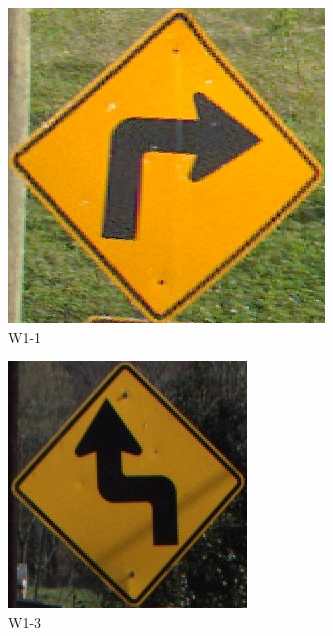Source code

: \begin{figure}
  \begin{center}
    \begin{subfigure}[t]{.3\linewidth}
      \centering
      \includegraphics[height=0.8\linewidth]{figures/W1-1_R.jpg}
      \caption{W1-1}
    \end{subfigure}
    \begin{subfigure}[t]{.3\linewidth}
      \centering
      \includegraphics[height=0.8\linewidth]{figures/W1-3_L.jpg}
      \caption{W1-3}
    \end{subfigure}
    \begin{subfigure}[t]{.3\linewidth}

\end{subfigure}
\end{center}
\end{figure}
● ● ● ● ● ● ●
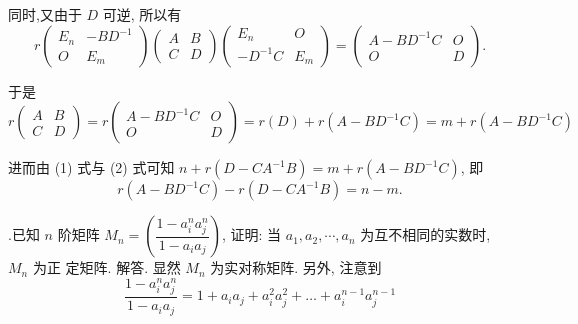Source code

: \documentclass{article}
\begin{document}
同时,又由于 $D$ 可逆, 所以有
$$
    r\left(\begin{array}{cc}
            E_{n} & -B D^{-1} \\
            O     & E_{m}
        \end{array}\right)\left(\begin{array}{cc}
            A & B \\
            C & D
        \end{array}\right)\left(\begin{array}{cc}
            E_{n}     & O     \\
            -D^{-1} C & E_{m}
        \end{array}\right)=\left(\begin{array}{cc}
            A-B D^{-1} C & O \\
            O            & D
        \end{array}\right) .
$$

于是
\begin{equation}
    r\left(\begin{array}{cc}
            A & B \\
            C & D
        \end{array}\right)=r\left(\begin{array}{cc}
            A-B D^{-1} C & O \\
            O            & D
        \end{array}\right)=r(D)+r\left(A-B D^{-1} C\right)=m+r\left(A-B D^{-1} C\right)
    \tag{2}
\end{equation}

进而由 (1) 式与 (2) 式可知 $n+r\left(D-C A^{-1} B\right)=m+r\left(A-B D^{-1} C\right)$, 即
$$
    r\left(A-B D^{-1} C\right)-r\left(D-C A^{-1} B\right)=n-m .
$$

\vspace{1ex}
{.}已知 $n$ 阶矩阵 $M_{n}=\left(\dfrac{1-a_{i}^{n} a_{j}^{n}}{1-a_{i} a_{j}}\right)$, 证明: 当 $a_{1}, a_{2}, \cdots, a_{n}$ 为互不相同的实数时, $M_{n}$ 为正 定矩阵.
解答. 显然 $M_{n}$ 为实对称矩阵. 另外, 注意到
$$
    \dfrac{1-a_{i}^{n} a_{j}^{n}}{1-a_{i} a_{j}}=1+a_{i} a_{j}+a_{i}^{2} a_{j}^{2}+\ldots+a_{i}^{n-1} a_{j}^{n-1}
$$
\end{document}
● ● ● ● ● ● ●
● **What the exercise asks**
Where a line of the records includes "figures", copy it.

● **Task response**
      \includegraphics[height=0.8\linewidth]{figures/W1-1_R.jpg}
      \includegraphics[height=0.8\linewidth]{figures/W1-3_L.jpg}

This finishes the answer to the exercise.